» Records to use:
************
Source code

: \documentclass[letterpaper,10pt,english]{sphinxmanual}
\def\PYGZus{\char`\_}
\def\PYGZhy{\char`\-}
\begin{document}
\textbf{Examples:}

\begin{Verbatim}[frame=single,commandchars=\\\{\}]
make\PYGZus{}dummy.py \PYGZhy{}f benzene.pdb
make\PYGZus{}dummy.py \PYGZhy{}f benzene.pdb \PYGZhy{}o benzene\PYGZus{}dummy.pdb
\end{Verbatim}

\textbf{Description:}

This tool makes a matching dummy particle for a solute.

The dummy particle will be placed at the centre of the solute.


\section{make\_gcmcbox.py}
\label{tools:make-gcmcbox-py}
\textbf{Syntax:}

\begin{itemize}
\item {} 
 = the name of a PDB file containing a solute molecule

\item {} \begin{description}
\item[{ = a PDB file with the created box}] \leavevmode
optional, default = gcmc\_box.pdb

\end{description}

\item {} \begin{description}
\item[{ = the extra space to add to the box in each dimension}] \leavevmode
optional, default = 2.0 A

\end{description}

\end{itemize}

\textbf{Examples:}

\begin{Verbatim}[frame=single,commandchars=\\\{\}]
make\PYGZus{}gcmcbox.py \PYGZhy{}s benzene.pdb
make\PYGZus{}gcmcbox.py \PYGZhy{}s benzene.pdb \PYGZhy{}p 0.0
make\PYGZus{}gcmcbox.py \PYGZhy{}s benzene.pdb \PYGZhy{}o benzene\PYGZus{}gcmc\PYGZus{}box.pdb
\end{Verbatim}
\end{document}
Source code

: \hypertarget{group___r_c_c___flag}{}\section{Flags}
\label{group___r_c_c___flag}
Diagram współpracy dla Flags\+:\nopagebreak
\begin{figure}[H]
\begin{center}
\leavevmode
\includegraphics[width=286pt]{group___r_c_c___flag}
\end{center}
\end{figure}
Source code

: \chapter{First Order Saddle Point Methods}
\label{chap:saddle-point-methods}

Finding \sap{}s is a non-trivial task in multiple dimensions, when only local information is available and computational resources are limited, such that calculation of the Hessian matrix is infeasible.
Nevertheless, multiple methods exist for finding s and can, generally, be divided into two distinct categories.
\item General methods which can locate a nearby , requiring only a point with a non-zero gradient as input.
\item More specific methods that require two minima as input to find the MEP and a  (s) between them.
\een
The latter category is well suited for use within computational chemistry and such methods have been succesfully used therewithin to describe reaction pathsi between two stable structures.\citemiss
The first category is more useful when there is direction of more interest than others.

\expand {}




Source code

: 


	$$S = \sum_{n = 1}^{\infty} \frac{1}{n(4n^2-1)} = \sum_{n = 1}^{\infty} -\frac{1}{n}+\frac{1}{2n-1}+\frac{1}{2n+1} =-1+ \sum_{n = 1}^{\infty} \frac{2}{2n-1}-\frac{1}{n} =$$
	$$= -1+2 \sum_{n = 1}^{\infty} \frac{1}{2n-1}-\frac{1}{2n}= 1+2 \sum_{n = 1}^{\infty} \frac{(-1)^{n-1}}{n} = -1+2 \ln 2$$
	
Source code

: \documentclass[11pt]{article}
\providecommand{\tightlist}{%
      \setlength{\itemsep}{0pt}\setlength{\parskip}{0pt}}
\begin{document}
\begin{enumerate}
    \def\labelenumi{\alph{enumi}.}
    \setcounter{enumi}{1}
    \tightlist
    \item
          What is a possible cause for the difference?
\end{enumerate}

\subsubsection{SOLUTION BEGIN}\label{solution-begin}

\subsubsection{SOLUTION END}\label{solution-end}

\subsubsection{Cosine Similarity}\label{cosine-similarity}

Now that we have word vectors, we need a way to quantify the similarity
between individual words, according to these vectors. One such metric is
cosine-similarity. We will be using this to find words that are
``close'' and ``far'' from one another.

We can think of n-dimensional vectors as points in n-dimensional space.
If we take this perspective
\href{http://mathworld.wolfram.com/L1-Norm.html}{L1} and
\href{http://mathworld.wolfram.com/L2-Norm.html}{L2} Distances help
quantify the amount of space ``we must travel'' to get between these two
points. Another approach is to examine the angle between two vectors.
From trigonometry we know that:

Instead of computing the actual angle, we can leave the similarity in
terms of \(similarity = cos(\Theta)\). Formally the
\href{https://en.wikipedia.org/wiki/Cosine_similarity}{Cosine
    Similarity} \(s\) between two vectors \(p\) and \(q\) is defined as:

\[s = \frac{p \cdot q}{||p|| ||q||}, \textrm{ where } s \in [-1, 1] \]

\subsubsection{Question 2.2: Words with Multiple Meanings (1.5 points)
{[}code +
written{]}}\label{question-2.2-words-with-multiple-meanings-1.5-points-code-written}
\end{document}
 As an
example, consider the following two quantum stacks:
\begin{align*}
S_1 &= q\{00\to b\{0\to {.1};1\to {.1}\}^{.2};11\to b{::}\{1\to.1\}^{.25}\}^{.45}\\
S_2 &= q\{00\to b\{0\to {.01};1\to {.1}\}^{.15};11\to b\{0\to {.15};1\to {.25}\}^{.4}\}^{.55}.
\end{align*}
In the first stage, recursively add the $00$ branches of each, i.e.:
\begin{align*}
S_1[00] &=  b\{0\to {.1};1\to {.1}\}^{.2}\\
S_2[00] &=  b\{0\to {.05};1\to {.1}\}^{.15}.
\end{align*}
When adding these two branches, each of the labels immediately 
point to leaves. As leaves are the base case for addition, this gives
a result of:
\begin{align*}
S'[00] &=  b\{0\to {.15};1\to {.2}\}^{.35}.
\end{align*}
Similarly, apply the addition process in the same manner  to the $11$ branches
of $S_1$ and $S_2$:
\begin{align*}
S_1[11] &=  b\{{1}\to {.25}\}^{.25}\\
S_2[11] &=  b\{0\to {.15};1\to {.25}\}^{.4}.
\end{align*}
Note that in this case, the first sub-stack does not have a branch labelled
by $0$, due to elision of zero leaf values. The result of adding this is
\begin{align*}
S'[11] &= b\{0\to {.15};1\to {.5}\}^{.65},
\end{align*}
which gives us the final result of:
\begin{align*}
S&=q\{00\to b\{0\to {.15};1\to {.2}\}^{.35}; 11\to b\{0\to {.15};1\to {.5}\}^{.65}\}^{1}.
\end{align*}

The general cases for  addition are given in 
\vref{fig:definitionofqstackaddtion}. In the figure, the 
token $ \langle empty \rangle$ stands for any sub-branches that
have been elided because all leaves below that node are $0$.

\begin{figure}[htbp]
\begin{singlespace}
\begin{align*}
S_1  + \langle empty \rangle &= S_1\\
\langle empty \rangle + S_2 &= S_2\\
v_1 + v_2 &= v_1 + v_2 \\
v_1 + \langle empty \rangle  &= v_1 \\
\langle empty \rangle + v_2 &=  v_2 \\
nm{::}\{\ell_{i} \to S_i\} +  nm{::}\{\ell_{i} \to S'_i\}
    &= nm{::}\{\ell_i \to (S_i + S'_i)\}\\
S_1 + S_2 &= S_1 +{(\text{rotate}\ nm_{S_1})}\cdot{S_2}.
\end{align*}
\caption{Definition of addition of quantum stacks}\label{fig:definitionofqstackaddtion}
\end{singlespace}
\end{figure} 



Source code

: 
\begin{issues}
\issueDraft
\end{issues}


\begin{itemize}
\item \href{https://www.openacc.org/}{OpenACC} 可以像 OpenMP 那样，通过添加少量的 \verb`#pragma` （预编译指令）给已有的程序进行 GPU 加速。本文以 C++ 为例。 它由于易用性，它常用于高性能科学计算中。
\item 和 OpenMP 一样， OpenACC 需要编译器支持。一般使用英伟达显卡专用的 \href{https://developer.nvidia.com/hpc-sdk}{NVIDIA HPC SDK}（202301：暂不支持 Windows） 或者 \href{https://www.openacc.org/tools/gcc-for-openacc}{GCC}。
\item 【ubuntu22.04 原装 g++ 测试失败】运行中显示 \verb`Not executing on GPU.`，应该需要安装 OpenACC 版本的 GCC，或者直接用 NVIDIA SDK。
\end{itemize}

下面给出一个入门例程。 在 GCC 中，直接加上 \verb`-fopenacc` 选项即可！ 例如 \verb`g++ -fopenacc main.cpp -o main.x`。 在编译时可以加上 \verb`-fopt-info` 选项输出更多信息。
************
Select every line in the material above where the string "category" occurs, and copy it.

The latter category is well suited for use within computational chemistry and such methods have been succesfully used therewithin to describe reaction pathsi between two stable structures.\citemiss
The first category is more useful when there is direction of more interest than others.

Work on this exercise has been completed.